Já no primeiro dia, quando eu limpava alguns pratos cheios de comida – e eu já vos rogo, em nome de minha classe, nunca deixem comida nos pratos, quando forem a um restaurante, comam tudo! Vocês não sabem que isso dificulta nosso trabalho – eu acabei sujando minha mãe, e perguntei se tinha um lugar onde eu pudesse lavá-la lá na estação onde deixávamos os pratos sujos. Essa velhinha chata estava usando esta torneira, e quando eu fui perguntar se poderia usá-la para lavar minhas mãos, a cara chata da velha ficou ainda mais que o humanamente insuportável e a partir de então, sempre que ela me via, dali e em todos os outros dias, ela andava resmungando e balançando a cabeça e olhando feio em minha direção. Sempre repetindo: “Bagunceiro, sujo, mela tudo, bagunça tudo”. Imaginem o clichê básica de velha chata, era ela. Claro que como eu sou babaca, bastava isso para me fazer perder meu dia e ficar me sentindo mal o tempo inteiro.

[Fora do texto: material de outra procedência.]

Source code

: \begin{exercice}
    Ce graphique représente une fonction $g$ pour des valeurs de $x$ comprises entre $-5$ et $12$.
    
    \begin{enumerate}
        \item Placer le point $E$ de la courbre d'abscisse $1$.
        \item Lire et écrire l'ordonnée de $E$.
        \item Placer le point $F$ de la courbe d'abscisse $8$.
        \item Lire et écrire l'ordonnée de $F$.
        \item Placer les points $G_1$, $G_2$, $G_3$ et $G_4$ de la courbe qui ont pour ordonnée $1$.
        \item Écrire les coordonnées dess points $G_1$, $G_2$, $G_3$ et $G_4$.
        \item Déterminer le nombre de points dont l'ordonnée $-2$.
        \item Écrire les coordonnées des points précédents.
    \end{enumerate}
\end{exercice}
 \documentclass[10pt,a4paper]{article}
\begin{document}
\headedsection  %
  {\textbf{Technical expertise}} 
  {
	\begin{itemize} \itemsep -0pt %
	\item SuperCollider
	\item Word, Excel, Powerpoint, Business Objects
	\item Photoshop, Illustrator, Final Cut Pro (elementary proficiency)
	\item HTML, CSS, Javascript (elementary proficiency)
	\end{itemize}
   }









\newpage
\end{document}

Na outra sexta lá fui eu trabalhar de novo no almoço, mas dessa vez não no self-service, mas para algumas mesas separadas onde seria servido um almoço. Quando trabalhamos de dia, eles nos dão almoço, e qual não foi minha tristeza, de ir pegar a comida na mesma hora que essa velhinha estava pegando a dela, e então ela começou: “Mas que absurdo, como alguém pode comer tanto assim, que coisa mais absurda”. No meu prato tinha um pouco de patê de atum, uma rodela de massa recheada com salmão, e um pedaço de peixe empanado frito. Então ela chegou para mim e disse: “Mas não vai querer batatas para acompanhar não, vai?”. Eu, tolo, disse, “sim, claro”. E ela continuou “Iss é inacreditável, inacreditável, nós temos direito a um prato principal, ele pega três deveria ter vergonha, que coisa mais absurda”.

Estava lá aquele mesmo chato sabe-tudo que mora aqui em Londres há seis anos com visto de estudante. Eu desabafei logo para ele e ele disse que eu não me importasse, que era normal, que ela era assim com todo mundo, e que ela reclamava do prato dele todos os dias. Ele trabalhava no self-service todos os dias no período do almoço lá há algum tempo, e ficou o dia inteiro se gabando, claro, de como eles gostavam dele ali e sempre pediam ao John para chamar ele. Assim fomos nos encaminhando para pegar sobremesa, e santo pai, lá vinha a velha atrás de mim, agora espantada a resmungosa sem acreditar que ainda conseguiria comer sobremesa depois de ter praticamente falido a instituição com meu prato. Difícil, difícil.

Como na outra segunda-feira o John não me deu quase nada trabalhar porque eu tinha chegado tarde, na segunda seguinte lá estava eu na porta assim que ele chegou, para não tolerar ouvir ele dizer que já tinha distribuído todos os empregos. Mas então ele pede para eu sentar e esperar um pouco, e sentado num banquinho eu ouço incrédulo ele telefonar para mil pessoas, deixando mensagens ou falando pessoalmente dizendo todos os lugares onde eles trabalhariam durante a semana inteira e meia hora depois me dizer que, que pena, ele só tinha quarta e quinto disponíveis. Saí de lá com um basta, que não iria mais suportar aquilo, que iria procurar outra.

Foi nessa ironia que na semana seguinte, ele me encheu com 40 horas de trabalho. Era a semana de véspera do DALF, e esta em que trabalhei quase todos os dias no Middle Temple. No sábado, serviríamos o banquete de um casamento, e o John me convidou para uma festa na casa dele, no sábado seguinte. Sentei e prestei atenção ao pessoal do John, e percebi o quanto eu não gostava deles, nem um pouco. O trabalho foi tranqüilo, mas quando eu saí de lá, dois dias antes do DALF, sem tempo nenhum para estudar, eu decidi, não iria mais trabalhar mais com o John, no máximo só até arrumar outra coisa, mas por aqueles dias eu iria tentar estudar algo para o DALF. Urgentemente.